→ Entries taken from a collection:

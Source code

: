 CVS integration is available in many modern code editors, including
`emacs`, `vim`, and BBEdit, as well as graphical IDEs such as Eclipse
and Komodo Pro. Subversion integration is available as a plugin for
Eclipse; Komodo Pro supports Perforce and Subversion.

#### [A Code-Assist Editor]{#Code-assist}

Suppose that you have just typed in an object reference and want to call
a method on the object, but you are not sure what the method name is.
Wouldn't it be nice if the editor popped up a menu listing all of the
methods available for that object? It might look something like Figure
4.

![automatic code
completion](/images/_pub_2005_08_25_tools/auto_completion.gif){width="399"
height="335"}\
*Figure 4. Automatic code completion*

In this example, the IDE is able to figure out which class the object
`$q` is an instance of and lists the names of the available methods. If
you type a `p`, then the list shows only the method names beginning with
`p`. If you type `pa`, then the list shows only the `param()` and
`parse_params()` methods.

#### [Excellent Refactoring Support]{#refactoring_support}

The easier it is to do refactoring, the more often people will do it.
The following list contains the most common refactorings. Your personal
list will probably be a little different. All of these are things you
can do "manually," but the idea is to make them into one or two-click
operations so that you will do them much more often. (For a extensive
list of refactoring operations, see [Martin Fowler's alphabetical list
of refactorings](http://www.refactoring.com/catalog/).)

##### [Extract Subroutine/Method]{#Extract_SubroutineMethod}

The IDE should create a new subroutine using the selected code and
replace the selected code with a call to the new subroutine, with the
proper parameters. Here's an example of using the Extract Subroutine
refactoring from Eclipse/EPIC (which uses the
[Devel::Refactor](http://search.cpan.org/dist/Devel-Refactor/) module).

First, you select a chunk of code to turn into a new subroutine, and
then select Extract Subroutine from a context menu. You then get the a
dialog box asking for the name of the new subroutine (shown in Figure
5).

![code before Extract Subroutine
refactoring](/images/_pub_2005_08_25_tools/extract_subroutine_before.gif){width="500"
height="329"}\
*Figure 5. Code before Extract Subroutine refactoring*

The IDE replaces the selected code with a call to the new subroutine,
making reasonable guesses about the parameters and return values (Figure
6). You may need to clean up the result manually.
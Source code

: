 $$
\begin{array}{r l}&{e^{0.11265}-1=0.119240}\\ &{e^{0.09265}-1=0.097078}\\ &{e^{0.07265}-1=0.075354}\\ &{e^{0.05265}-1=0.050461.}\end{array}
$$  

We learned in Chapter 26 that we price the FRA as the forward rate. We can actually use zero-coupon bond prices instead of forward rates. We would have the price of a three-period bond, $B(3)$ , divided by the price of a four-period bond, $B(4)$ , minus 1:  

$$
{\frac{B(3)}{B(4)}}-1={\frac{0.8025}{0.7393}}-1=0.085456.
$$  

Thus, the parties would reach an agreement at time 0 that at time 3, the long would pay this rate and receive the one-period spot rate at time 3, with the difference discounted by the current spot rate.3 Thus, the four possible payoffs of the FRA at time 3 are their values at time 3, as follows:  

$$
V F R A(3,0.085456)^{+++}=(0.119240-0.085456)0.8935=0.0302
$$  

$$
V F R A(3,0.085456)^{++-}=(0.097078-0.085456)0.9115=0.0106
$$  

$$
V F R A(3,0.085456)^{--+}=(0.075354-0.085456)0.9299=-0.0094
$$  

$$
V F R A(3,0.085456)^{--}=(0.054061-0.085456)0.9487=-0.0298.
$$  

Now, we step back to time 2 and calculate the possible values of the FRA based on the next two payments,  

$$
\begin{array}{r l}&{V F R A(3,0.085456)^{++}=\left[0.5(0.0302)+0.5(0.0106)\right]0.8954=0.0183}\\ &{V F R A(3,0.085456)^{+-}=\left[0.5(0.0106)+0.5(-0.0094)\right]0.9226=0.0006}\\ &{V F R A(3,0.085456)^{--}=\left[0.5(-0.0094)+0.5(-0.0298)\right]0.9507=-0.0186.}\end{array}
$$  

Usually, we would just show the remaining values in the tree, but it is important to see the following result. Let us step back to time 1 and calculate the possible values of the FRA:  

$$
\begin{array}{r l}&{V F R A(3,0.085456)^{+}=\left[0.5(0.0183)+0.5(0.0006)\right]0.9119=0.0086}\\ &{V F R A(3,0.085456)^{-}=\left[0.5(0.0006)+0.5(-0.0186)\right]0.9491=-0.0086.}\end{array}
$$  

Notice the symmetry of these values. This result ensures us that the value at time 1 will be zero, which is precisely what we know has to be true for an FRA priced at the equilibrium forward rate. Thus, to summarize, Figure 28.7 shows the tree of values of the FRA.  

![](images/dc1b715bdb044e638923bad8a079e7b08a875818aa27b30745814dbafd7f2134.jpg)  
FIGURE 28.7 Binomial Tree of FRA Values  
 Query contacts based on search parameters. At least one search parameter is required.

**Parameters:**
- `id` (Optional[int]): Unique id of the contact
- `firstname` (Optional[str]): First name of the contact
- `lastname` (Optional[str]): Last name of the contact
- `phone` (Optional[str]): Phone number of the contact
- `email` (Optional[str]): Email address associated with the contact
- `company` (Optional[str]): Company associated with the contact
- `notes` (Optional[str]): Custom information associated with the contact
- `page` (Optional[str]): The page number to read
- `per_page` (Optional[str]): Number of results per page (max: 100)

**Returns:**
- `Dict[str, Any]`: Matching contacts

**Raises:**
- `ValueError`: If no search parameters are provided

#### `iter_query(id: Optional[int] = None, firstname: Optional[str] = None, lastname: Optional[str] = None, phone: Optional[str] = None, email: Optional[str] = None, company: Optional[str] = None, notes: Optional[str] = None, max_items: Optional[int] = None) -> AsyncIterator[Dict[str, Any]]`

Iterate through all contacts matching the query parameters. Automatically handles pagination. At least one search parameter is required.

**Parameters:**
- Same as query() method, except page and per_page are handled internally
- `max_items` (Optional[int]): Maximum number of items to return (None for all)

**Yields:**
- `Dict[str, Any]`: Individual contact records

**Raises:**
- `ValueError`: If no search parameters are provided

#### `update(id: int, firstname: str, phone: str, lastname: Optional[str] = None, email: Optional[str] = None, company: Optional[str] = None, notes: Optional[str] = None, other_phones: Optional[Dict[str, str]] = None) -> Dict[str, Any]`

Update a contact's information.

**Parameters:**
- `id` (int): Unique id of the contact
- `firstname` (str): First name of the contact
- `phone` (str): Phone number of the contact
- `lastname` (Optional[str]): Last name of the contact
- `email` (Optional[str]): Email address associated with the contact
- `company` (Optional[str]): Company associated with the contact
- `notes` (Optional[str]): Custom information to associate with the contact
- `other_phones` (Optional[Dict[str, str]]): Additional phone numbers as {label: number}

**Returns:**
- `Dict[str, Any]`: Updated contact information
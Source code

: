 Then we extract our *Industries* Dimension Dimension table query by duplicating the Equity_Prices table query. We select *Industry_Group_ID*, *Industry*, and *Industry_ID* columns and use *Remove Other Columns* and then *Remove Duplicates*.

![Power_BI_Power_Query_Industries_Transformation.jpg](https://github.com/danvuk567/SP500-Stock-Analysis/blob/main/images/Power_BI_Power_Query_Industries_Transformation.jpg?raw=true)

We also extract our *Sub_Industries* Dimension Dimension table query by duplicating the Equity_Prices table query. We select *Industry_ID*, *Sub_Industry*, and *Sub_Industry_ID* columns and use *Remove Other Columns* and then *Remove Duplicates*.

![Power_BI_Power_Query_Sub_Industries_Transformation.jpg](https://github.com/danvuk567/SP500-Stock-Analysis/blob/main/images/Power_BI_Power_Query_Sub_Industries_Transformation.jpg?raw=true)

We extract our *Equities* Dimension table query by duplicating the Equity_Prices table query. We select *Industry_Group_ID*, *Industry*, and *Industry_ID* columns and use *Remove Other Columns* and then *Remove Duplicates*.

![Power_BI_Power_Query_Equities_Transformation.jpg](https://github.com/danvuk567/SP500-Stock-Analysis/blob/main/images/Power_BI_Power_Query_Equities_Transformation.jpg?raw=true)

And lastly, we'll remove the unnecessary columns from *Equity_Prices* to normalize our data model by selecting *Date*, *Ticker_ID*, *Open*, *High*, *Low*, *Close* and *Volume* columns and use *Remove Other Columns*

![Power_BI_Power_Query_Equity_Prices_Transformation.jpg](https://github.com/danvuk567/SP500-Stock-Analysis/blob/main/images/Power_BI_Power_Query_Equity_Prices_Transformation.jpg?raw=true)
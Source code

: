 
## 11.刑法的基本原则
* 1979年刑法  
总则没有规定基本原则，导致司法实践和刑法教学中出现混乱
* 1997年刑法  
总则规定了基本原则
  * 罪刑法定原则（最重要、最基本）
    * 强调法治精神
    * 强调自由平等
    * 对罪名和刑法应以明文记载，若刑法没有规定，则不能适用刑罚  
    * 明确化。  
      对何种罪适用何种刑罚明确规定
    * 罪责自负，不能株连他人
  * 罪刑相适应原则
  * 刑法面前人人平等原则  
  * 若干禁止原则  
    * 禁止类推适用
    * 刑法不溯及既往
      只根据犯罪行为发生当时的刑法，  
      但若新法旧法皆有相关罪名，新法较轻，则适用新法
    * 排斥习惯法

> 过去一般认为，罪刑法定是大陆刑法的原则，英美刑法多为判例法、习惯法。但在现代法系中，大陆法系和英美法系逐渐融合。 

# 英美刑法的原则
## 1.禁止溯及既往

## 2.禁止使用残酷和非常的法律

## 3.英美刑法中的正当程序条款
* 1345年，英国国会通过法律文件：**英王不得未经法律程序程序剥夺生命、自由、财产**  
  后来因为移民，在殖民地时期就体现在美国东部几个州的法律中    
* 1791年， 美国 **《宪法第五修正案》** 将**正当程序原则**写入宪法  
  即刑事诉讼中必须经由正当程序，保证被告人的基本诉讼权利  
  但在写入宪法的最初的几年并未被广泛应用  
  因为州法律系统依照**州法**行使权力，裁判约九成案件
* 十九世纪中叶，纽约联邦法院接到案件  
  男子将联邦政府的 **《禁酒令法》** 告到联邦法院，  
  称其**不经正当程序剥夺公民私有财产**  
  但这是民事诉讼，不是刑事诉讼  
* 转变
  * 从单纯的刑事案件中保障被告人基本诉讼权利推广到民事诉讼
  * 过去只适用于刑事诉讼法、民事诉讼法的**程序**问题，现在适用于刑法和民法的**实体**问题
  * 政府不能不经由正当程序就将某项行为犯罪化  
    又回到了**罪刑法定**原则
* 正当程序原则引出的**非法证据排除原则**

→ WHAT IS NEEDED:
Check each line of the records for the string "required" and state how many lines contain it. Give only the number.

→ EXPECTED OUTPUT:
2